224 View of revealed gullies related to Roman buildings

The first results from the excavation show that houses stood on the site in Roman times. As well as the stone foundations of the walls of the rectangular buildings, traces of some of the floors have already been found.

One room has an opus signinum floor. This flooring was popular in Roman times and was made of small stones and pieces of tile set in clay. Other finds include pieces of painted wall plaster, coins and pottery.

227 Painted wall plaster

The burial of baby has also been found. Although most Romans were buried in large cemeteries outside the town, infants were buried within the settlement.

225 Roman burial of an infant

After experts have looked at the finds, public talks will be given and a report will be written. The finds will be given to the County Museum in High West Street.

226 Roman Samian fine pottery

 

Week Two: 20th July 2011

The first results from excavations found foundations of Roman houses, rectangular buildings and the traces of walls and floors.

This week the archaeologists have found traces of how the stone was robbed from Roman buildings in recent times. It is known that the ruins of some Roman buildings still stood in Dorchester until 300 years ago.

228 Archaeologists excavating down to Roman times

After experts have looked at the finds, public talks will be given and a report will be written. The finds will be given to the County Museum in High West Street.

229 A Roman opus signinum floor which is made of small stones and pieces of clay tiles

230 Smaller stones are that remains of another wall after the big stones had been robbed

231 A Roman wall foundation that is still in place

Week Three: 29th July

This week it has become clear that the Roman activity in the excavation area was relatively short lived. All of the buildings seem to belong to a single phase. This may be because the site was on the outskirts of the town, even though major public buildings stood only a few hundred yards away. The buildings seem to have been systematically demolished in the late Roman or post-Roman period.

236 A later copy of a coin of the Emperor Probus (AD 276–282)

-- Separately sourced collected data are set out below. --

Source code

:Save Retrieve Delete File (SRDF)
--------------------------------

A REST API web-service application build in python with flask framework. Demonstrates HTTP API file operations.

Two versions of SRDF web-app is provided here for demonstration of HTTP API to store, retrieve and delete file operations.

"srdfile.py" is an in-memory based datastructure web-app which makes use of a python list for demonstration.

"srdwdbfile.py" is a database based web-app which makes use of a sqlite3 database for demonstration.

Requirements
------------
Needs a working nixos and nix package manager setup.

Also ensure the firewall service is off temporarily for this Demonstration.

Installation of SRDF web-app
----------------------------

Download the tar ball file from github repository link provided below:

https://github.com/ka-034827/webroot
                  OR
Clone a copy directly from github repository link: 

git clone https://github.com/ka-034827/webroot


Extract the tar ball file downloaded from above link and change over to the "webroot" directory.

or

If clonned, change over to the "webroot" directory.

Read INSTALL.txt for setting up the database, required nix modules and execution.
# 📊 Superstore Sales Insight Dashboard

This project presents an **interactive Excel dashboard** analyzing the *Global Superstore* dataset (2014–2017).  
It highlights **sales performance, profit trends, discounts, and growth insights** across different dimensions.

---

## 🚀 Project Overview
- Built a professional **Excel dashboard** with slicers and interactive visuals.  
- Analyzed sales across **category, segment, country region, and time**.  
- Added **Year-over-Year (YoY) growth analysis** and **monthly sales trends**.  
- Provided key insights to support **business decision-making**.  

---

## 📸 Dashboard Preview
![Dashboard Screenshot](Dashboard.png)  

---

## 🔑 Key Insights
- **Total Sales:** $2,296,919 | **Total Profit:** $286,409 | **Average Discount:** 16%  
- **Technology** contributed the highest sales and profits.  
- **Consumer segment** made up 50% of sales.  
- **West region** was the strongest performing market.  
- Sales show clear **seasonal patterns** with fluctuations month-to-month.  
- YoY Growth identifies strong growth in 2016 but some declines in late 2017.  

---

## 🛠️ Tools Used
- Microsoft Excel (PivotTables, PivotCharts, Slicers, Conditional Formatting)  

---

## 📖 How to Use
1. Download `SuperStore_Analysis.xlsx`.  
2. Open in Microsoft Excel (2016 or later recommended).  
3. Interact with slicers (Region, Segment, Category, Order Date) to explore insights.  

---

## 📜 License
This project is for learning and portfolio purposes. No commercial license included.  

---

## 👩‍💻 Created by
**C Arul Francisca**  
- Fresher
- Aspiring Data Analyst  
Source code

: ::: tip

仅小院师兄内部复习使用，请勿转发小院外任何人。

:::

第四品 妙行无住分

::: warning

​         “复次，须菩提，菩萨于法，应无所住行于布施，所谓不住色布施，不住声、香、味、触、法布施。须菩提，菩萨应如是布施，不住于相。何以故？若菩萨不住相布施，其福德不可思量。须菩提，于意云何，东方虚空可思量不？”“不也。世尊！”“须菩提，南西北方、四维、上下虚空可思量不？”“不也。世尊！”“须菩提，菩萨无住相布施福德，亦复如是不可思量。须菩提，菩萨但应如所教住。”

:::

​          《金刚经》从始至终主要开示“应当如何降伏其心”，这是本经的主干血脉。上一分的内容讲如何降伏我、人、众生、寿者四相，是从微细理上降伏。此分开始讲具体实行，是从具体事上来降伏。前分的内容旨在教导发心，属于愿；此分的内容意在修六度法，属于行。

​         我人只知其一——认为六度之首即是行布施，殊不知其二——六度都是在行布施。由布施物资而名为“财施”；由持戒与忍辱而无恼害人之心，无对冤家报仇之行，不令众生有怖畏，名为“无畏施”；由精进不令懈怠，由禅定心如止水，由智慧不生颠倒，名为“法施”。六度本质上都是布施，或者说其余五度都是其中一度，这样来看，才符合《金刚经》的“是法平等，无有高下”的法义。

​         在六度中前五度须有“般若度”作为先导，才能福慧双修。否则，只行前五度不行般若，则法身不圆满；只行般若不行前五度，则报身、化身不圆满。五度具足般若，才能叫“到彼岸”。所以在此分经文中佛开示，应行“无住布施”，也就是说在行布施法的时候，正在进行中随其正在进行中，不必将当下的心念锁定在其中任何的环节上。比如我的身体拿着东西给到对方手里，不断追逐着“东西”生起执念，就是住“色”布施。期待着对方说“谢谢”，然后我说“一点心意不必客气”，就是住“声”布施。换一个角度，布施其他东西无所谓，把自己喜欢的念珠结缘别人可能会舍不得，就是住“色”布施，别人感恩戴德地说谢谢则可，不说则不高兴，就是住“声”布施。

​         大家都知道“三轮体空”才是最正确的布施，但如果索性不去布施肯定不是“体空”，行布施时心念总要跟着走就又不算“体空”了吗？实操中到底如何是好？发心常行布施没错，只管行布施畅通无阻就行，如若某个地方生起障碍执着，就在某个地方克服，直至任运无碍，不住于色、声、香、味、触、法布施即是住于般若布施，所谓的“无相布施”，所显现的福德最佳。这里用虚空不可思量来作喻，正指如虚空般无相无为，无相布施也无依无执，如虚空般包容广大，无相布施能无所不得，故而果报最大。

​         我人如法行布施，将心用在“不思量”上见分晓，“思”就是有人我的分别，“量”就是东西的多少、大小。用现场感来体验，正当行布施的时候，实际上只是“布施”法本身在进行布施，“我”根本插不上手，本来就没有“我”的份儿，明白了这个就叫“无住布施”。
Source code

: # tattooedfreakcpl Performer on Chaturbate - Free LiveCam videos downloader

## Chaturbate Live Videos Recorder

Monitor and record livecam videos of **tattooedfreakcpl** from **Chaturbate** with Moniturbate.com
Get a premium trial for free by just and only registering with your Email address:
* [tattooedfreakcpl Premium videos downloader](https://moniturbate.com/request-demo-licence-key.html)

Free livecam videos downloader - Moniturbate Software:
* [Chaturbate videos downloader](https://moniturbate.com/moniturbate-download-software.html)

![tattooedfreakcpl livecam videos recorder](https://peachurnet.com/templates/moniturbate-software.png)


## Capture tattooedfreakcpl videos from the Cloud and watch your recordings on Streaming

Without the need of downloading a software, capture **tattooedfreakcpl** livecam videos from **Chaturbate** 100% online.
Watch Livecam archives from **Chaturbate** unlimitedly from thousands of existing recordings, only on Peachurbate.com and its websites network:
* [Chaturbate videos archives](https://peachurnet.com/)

The stones were not removed during that time but were then robbed in the 17th century. Because of this the discovery of the end of a stone column is a surprise find.

251 This stone column was probably the end of a roof support

After experts have looked at the finds, public talks will be given and a report will be written. The finds will be given to the County Museum in High West Street.

239 Part of a bronze hairpin. Roman women often had elaborate hairstyles that were held by in place by pins.

238 Archaeologists excavating down to Roman times

Week Four: 4th August 2011

This week the excavations are drawing to a close. The floors and foundations of the Roman town house have been removed. Beneath them are layers of rubble which were used as a level surface to build on. Under this there are a few traces of activity from earlier in Roman times.

245 Archaeologists excavating down to Roman times

The finds tell us about the daily lives of the people who lived in the house. Oysters were popular in Roman times and many shells have been found. Other things were brought from the coast. They include part of a delicate bracelet made of Kimmeridge shale, and an amphora for transporting olive oil from Spain.

246 Bracelet fragment from Kimmeridge shale. The shale may have been brought to Dorchester to be worked.

A collection of gaming counters gives a hint of some of the games played almost 2000 years ago.